An independent two-stage DCF analysis by a frontier AI model.
NXP Semiconductors has successfully transitioned its business to focus heavily on the automotive and industrial sectors, which now constitute the vast majority of its revenue. This strategic pivot insulates it somewhat from the wild cyclicality of consumer electronics. The transition toward electric and software-defined vehicles acts as a massive secular tailwind, drastically increasing the required semiconductor content per unit.
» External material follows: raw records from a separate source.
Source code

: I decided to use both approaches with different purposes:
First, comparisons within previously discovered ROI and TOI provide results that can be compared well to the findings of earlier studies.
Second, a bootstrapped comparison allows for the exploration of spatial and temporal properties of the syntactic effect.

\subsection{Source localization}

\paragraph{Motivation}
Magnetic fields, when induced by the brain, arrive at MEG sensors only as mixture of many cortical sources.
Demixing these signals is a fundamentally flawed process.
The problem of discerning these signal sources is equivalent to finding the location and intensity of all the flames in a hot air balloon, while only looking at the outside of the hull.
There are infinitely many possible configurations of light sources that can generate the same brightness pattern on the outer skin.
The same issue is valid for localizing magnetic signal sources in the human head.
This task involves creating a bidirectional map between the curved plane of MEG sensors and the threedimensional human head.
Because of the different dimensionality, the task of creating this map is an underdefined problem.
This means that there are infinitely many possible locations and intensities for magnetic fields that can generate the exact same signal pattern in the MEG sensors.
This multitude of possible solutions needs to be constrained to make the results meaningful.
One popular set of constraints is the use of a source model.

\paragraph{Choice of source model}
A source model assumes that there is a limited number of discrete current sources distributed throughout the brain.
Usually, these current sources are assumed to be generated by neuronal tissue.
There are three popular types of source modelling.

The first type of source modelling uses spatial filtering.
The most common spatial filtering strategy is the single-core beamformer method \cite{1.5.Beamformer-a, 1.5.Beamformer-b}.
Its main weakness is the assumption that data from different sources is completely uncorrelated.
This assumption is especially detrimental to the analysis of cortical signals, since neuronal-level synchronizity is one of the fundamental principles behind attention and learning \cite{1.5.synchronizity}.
The company's primary defense is the formidable switching costs inherent to automotive design cycles. By integrating its chips early in the multi-year development phase of a new car model, NXPI secures highly visible, long-term cash flows. While its growth rates may not match pure-play AI or software companies, its consistent cash generation, balanced capital intensity, and shareholder-friendly return policies make it a highly resilient asset in a diversified portfolio.
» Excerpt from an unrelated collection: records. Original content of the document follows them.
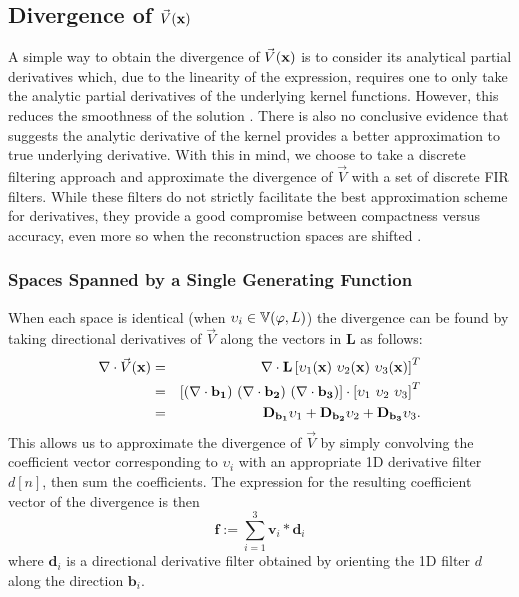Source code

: \subsection{Divergence of $\vec{V}(\mathbf{x})$}
\label{sec:divergence}
A simple way to obtain the divergence of $\vec{V}(\mathbf{x})$ is to consider its analytical partial derivatives which, due to the linearity of the expression, requires one to only take the analytic partial derivatives of the underlying kernel functions. However, this reduces the smoothness of the solution \cite{zahgrad}. There is also no conclusive evidence that suggests the analytic derivative of the kernel provides a better approximation to true underlying derivative. With this in mind, we choose to take a discrete filtering approach and approximate the divergence of $\vec{V}$ with a set of discrete FIR filters. While these filters do not strictly facilitate the best approximation scheme for derivatives, they provide a good compromise between compactness versus accuracy, even more so when the reconstruction spaces are shifted \cite{gradrev}. 

\subsubsection{Spaces Spanned by a Single Generating Function}
When each space is identical (when $\upsilon_i \in \mathbb{V}(\varphi, L)$) the divergence can be found by taking directional derivatives of $\vec{V}$ along the vectors in $\mathbf{L}$ as follows: {\small 
\begin{eqnarray}\label{eq:div_dir}
	\grad \cdot \vec{V}(\vx) & = & \grad \cdot \mathbf{L} \left[\upsilon_1(\vx) \ \upsilon_2(\vx) \ \upsilon_3(\vx)\right]^T \notag \\
	 & = & \left[ \mathbf{(\grad \cdot b_1) \ (\grad \cdot b_2) \ (\grad \cdot b_3 ) }\right] \cdot \left[\upsilon_1 \ \upsilon_2 \ \upsilon_3\right]^T \\
	 & = & \dv{\mathbf{b_1}}\upsilon_1 + \dv{\mathbf{b_2}}\upsilon_2 + \dv{\mathbf{b_3}}\upsilon_3. \notag
\end{eqnarray} }
This allows us to approximate the divergence of $\vec{V}$ by simply convolving the coefficient vector corresponding to $\upsilon_i$ with an appropriate 1D derivative filter $d[n]$, then sum the coefficients. The expression for the resulting coefficient vector of the divergence is then {\small
\begin{equation}
	\mathbf{f}:= \sum_{i=1}^3{ \mathbf{v}_i*\mathbf{d}_i}
\label{eq:divergenceViaFiltering}
\end{equation}}
where $\mathbf{d}_i$ is a directional derivative filter obtained by orienting the 1D filter $d$ 
along the direction $\mathbf{b}_i.$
A 8.0% growth rate is modeled based on historical execution, addressable market expansion, and ongoing margin optimization efforts.
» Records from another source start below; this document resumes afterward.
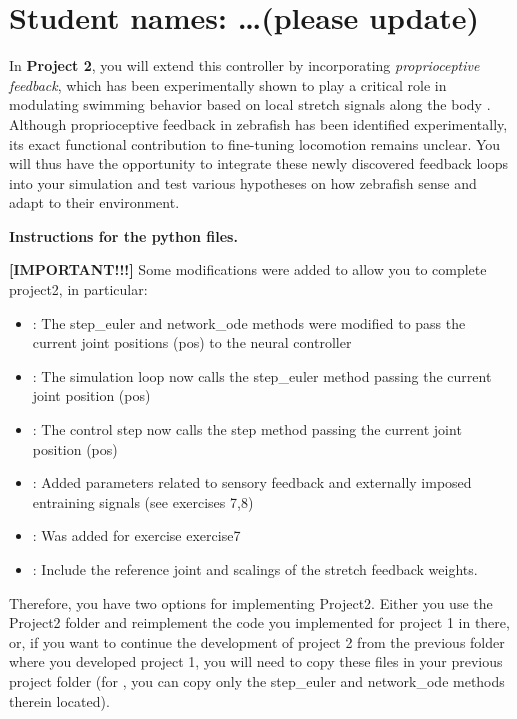 \documentclass{cmc}
\begin{document}
\pagestyle{fancy}
 

\section*{Student names: \ldots (please update)}


In \textbf{Project 2}, you will extend this controller by incorporating \emph{proprioceptive feedback}, which has been experimentally shown to play a critical role in modulating swimming behavior based on local stretch signals along the body \cite{picton_spinal_2021}. Although proprioceptive feedback in zebrafish has been identified experimentally, its exact functional contribution to fine-tuning locomotion remains unclear. You will thus have the opportunity to integrate these newly discovered feedback loops into your simulation and test various hypotheses on how zebrafish sense and adapt to their environment.

\noindent
\textbf{Instructions for the python files. }

\textbf{[IMPORTANT!!!]} Some modifications were added to allow you to complete project2, in particular:
\begin{itemize}
\item {} : The step\_euler and network\_ode methods were modified to pass the current joint positions (pos) to the neural controller
\item {} : The simulation loop now calls the step\_euler method passing the current joint position (pos)
\item {} : The control step now calls the step method passing the current joint position (pos)
\item {} : Added parameters related to sensory feedback and externally imposed entraining signals (see exercises 7,8)
\item {} : Was added for exercise exercise7
\item {} : Include the reference joint and scalings of the stretch feedback weights.
\end{itemize}

Therefore, you have two options for implementing Project2. Either you use the Project2 folder and reimplement the code you implemented for project 1 in there, or, if you want to continue the development of project 2 from the previous folder where you developed project 1, you will need to copy these files in your previous project folder (for , you can copy only the step\_euler and network\_ode methods therein located).
\end{document}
A discount rate of 9.0% reflects the company's cost of capital, risk profile, and broader macroeconomic interest rate environment.
A 2.5% terminal rate assumes long-term growth aligning with normalized global GDP expansion and inflation expectations.
Intrinsic value per share under varying discount rate and terminal growth rate assumptions.
| WACC ↓ / Terminal → | 1.5% | 2.0% | 2.5% | 3.0% | 3.5% |
|---|---|---|---|---|---|
| 1.5% | $210.25 | $177.90 | $154.18 | $136.04 | $121.72 |
| 2.0% | $231.27 | $192.73 | $165.19 | $144.54 | $128.48 |
| 2.5% | $256.97 | $210.25 | $177.90 | $154.18 | $136.04 |
| 3.0% | $289.09 | $231.27 | $192.73 | $165.19 | $144.54 |
| 3.5% | $330.39 | $256.97 | $210.25 | $177.90 | $154.18 |
■ Undervalued vs current price ■ Overvalued vs current price
An 8.0% growth rate balances the company's recent 7.2% revenue growth with the anticipated long-term tailwinds from increasing semiconductor content in electric and autonomous vehicles. It assumes steady volume growth offset by typical price degradation in mature product lines.
A 9.0% discount rate was utilized. This reflects NXPI's relatively stable cash flows and solid market position, balanced against the inherent cyclical risks of the broader semiconductor industry and global automotive demand.
The intrinsic value calculation focuses on Free Cash Flow to the Firm, which is the cash available before debt service. However, the company's leverage ratio is factored into the selected 9.0% discount rate, accounting for the financial risk associated with its capital structure.
Disclaimer: The numbers presented on this page are for educational and entertainment purposes only. They are the result of a deterministic mathematical model fed with assumptions generated by an Artificial Intelligence (Gemini 3.1). This does not constitute investment advice. Always conduct your own due diligence before investing in the stock market.